[Dataset entries]
------------------------------------------------------------------------

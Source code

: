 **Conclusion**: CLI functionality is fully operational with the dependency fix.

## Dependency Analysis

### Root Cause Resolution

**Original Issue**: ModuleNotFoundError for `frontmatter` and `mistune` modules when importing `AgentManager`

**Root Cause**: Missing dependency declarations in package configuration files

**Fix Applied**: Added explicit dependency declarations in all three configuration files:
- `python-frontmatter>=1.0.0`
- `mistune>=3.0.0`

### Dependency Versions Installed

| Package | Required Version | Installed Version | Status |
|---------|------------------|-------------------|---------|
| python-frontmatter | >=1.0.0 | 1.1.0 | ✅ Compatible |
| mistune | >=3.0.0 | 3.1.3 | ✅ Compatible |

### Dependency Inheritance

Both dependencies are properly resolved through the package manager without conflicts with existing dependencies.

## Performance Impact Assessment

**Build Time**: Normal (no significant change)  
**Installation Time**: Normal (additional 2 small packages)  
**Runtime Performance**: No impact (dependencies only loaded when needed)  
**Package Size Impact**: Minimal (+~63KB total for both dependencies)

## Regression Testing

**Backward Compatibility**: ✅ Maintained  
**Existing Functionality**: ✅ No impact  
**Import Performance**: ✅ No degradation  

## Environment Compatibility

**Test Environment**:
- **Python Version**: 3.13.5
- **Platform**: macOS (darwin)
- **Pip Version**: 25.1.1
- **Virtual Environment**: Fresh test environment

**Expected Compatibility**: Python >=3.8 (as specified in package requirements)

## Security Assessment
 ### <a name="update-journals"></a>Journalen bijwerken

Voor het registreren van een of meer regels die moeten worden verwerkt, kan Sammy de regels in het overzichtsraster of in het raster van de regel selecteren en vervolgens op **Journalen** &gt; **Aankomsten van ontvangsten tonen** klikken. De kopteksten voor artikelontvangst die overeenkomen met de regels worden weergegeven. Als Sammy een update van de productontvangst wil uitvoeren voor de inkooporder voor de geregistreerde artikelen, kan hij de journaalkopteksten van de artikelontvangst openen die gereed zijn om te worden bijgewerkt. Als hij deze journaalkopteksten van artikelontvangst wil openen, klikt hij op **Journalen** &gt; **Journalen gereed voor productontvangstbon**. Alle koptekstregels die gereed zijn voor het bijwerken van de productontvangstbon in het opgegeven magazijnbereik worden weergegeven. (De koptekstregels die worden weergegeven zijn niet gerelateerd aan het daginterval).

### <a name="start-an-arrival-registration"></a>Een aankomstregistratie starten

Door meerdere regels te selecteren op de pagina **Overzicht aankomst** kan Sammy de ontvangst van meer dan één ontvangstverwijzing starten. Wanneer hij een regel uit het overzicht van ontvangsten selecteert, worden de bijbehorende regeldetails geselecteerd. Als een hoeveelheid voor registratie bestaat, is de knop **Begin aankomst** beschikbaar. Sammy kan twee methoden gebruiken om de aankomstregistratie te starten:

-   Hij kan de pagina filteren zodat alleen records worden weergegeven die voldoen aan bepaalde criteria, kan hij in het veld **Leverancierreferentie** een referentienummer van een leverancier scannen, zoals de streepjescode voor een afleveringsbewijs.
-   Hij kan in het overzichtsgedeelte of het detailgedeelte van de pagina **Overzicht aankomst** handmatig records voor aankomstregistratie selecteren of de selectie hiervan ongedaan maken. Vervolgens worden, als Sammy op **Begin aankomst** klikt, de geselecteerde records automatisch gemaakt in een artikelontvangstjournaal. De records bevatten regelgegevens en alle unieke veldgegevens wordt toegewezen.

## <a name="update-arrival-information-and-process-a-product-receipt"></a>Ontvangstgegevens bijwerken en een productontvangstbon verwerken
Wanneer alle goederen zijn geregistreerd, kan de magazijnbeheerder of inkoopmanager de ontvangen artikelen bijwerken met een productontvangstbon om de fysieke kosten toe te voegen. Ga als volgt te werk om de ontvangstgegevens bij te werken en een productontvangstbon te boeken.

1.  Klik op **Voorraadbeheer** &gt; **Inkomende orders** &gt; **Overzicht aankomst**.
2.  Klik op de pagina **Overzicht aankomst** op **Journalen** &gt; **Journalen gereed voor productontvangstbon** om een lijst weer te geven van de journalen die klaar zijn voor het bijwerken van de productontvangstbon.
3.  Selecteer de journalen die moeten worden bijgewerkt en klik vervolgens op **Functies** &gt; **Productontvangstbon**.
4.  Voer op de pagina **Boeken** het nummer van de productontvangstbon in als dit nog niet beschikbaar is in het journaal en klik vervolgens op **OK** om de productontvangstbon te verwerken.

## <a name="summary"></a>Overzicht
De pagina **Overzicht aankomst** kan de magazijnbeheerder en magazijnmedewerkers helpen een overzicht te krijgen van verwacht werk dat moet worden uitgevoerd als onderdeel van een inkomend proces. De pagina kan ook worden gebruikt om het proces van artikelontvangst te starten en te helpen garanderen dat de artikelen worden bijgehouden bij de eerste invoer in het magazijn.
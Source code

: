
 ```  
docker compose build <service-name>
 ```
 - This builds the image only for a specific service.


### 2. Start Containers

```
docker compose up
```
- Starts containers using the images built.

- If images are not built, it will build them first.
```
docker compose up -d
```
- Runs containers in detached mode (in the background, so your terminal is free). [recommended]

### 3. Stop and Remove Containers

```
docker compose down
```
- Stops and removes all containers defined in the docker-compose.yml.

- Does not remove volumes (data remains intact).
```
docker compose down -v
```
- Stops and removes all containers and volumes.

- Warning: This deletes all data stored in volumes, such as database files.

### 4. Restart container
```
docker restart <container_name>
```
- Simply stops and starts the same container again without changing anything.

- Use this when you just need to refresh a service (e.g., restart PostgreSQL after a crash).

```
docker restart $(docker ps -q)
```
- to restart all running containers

------------------------------------------------------------------------

[DESCRIPTION OF THE TASK]
Please restate every line of the records exactly.

[WRITTEN SOLUTION]
Source code

: **Conclusion**: CLI functionality is fully operational with the dependency fix.

## Dependency Analysis

### Root Cause Resolution

**Original Issue**: ModuleNotFoundError for `frontmatter` and `mistune` modules when importing `AgentManager`

**Root Cause**: Missing dependency declarations in package configuration files

**Fix Applied**: Added explicit dependency declarations in all three configuration files:
- `python-frontmatter>=1.0.0`
- `mistune>=3.0.0`

### Dependency Versions Installed

| Package | Required Version | Installed Version | Status |
|---------|------------------|-------------------|---------|
| python-frontmatter | >=1.0.0 | 1.1.0 | ✅ Compatible |
| mistune | >=3.0.0 | 3.1.3 | ✅ Compatible |

### Dependency Inheritance

Both dependencies are properly resolved through the package manager without conflicts with existing dependencies.

## Performance Impact Assessment

**Build Time**: Normal (no significant change)  
**Installation Time**: Normal (additional 2 small packages)  
**Runtime Performance**: No impact (dependencies only loaded when needed)  
**Package Size Impact**: Minimal (+~63KB total for both dependencies)

## Regression Testing

**Backward Compatibility**: ✅ Maintained  
**Existing Functionality**: ✅ No impact  
**Import Performance**: ✅ No degradation  

## Environment Compatibility

**Test Environment**:
- **Python Version**: 3.13.5
- **Platform**: macOS (darwin)
- **Pip Version**: 25.1.1
- **Virtual Environment**: Fresh test environment

**Expected Compatibility**: Python >=3.8 (as specified in package requirements)

## Security Assessment
 ### <a name="update-journals"></a>Journalen bijwerken

Voor het registreren van een of meer regels die moeten worden verwerkt, kan Sammy de regels in het overzichtsraster of in het raster van de regel selecteren en vervolgens op **Journalen** &gt; **Aankomsten van ontvangsten tonen** klikken. De kopteksten voor artikelontvangst die overeenkomen met de regels worden weergegeven. Als Sammy een update van de productontvangst wil uitvoeren voor de inkooporder voor de geregistreerde artikelen, kan hij de journaalkopteksten van de artikelontvangst openen die gereed zijn om te worden bijgewerkt. Als hij deze journaalkopteksten van artikelontvangst wil openen, klikt hij op **Journalen** &gt; **Journalen gereed voor productontvangstbon**. Alle koptekstregels die gereed zijn voor het bijwerken van de productontvangstbon in het opgegeven magazijnbereik worden weergegeven. (De koptekstregels die worden weergegeven zijn niet gerelateerd aan het daginterval).

### <a name="start-an-arrival-registration"></a>Een aankomstregistratie starten

Door meerdere regels te selecteren op de pagina **Overzicht aankomst** kan Sammy de ontvangst van meer dan één ontvangstverwijzing starten. Wanneer hij een regel uit het overzicht van ontvangsten selecteert, worden de bijbehorende regeldetails geselecteerd. Als een hoeveelheid voor registratie bestaat, is de knop **Begin aankomst** beschikbaar. Sammy kan twee methoden gebruiken om de aankomstregistratie te starten:

-   Hij kan de pagina filteren zodat alleen records worden weergegeven die voldoen aan bepaalde criteria, kan hij in het veld **Leverancierreferentie** een referentienummer van een leverancier scannen, zoals de streepjescode voor een afleveringsbewijs.
-   Hij kan in het overzichtsgedeelte of het detailgedeelte van de pagina **Overzicht aankomst** handmatig records voor aankomstregistratie selecteren of de selectie hiervan ongedaan maken. Vervolgens worden, als Sammy op **Begin aankomst** klikt, de geselecteerde records automatisch gemaakt in een artikelontvangstjournaal. De records bevatten regelgegevens en alle unieke veldgegevens wordt toegewezen.

## <a name="update-arrival-information-and-process-a-product-receipt"></a>Ontvangstgegevens bijwerken en een productontvangstbon verwerken
Wanneer alle goederen zijn geregistreerd, kan de magazijnbeheerder of inkoopmanager de ontvangen artikelen bijwerken met een productontvangstbon om de fysieke kosten toe te voegen. Ga als volgt te werk om de ontvangstgegevens bij te werken en een productontvangstbon te boeken.

1.  Klik op **Voorraadbeheer** &gt; **Inkomende orders** &gt; **Overzicht aankomst**.
2.  Klik op de pagina **Overzicht aankomst** op **Journalen** &gt; **Journalen gereed voor productontvangstbon** om een lijst weer te geven van de journalen die klaar zijn voor het bijwerken van de productontvangstbon.
3.  Selecteer de journalen die moeten worden bijgewerkt en klik vervolgens op **Functies** &gt; **Productontvangstbon**.
4.  Voer op de pagina **Boeken** het nummer van de productontvangstbon in als dit nog niet beschikbaar is in het journaal en klik vervolgens op **OK** om de productontvangstbon te verwerken.

## <a name="summary"></a>Overzicht
De pagina **Overzicht aankomst** kan de magazijnbeheerder en magazijnmedewerkers helpen een overzicht te krijgen van verwacht werk dat moet worden uitgevoerd als onderdeel van een inkomend proces. De pagina kan ook worden gebruikt om het proces van artikelontvangst te starten en te helpen garanderen dat de artikelen worden bijgehouden bij de eerste invoer in het magazijn.
Source code

:
 ```  
docker compose build <service-name>
 ```
 - This builds the image only for a specific service.


### 2. Start Containers

```
docker compose up
```
- Starts containers using the images built.

- If images are not built, it will build them first.
```
docker compose up -d
```
- Runs containers in detached mode (in the background, so your terminal is free). [recommended]

### 3. Stop and Remove Containers

```
docker compose down
```
- Stops and removes all containers defined in the docker-compose.yml.

- Does not remove volumes (data remains intact).
```
docker compose down -v
```
- Stops and removes all containers and volumes.

- Warning: This deletes all data stored in volumes, such as database files.

### 4. Restart container
```
docker restart <container_name>
```
- Simply stops and starts the same container again without changing anything.

- Use this when you just need to refresh a service (e.g., restart PostgreSQL after a crash).

```
docker restart $(docker ps -q)
```
- to restart all running containers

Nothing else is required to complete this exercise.